### Assignment
Reproduce the lines below from the one that contains "- **优化表达式：count() min() max()**" through the end, inclusive, and add nothing.
=====
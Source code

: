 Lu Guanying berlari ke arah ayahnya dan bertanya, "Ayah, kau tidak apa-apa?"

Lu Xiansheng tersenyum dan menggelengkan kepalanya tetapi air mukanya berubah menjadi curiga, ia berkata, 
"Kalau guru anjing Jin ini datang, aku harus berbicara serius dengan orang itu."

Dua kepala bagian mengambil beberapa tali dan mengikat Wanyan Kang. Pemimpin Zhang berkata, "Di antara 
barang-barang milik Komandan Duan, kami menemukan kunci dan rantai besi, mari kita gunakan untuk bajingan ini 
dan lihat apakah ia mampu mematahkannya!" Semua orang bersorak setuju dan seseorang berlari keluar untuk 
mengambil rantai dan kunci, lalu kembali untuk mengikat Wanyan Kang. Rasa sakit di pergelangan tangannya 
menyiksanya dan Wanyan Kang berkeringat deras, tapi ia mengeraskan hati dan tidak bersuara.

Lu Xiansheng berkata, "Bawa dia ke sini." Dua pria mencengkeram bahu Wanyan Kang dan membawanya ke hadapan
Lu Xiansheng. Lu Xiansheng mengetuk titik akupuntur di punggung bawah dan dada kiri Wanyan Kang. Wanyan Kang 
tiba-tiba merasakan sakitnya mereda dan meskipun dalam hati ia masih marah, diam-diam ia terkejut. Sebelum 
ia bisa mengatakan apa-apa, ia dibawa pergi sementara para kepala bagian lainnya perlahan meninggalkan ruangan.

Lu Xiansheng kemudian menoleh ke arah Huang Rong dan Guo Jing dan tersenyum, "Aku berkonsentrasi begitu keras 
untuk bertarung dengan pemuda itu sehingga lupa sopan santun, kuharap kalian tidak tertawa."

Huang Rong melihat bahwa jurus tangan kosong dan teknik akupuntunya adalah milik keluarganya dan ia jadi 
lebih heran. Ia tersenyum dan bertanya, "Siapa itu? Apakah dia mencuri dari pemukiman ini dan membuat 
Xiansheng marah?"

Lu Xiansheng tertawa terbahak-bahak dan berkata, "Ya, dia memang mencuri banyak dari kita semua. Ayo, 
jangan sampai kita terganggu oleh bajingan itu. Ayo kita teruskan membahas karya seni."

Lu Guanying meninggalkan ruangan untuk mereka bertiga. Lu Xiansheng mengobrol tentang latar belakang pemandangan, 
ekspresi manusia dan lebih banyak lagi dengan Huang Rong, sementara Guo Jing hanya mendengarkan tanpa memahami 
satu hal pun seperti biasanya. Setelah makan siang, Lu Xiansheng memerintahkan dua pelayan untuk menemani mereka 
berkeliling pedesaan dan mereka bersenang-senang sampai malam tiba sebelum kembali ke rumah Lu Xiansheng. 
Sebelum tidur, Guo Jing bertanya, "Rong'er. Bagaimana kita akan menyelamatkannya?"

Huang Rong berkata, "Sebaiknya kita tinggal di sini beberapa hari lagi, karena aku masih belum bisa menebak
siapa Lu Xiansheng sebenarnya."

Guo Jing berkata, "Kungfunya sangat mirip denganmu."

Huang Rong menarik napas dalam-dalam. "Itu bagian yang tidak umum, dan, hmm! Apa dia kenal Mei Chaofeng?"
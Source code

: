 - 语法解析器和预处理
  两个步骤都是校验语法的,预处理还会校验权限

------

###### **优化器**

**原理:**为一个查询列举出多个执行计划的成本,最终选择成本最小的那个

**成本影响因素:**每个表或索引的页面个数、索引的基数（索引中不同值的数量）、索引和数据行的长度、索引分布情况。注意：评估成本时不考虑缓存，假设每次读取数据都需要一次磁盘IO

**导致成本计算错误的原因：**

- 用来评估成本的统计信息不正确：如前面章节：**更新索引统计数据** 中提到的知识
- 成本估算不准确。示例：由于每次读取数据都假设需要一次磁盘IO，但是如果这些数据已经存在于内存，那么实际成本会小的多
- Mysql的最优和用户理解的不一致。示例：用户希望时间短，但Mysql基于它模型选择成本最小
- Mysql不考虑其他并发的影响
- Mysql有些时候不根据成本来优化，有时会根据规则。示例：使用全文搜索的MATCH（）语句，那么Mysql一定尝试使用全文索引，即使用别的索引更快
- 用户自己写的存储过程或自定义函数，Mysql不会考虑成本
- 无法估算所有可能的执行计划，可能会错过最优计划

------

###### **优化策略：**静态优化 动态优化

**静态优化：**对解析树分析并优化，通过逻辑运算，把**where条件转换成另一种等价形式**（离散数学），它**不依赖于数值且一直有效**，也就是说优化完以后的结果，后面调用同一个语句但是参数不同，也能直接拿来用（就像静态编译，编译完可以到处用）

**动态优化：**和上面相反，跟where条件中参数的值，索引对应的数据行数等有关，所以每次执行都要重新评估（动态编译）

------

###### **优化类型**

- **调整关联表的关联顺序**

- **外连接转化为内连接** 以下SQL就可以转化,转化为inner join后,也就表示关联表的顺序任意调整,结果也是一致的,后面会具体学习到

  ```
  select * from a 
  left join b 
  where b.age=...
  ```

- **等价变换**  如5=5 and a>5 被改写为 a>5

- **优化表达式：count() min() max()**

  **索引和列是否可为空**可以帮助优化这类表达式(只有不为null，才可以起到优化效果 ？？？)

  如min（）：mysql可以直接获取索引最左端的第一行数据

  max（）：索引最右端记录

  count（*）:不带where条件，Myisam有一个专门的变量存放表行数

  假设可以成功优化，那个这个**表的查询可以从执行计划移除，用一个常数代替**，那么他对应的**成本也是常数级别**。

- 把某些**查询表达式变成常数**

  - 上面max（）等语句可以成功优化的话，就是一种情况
=====
### Answer section
- **优化表达式：count() min() max()**

  **索引和列是否可为空**可以帮助优化这类表达式(只有不为null，才可以起到优化效果 ？？？)

  如min（）：mysql可以直接获取索引最左端的第一行数据

  max（）：索引最右端记录

  count（*）:不带where条件，Myisam有一个专门的变量存放表行数

  假设可以成功优化，那个这个**表的查询可以从执行计划移除，用一个常数代替**，那么他对应的**成本也是常数级别**。

- 把某些**查询表达式变成常数**

  - 上面max（）等语句可以成功优化的话，就是一种情况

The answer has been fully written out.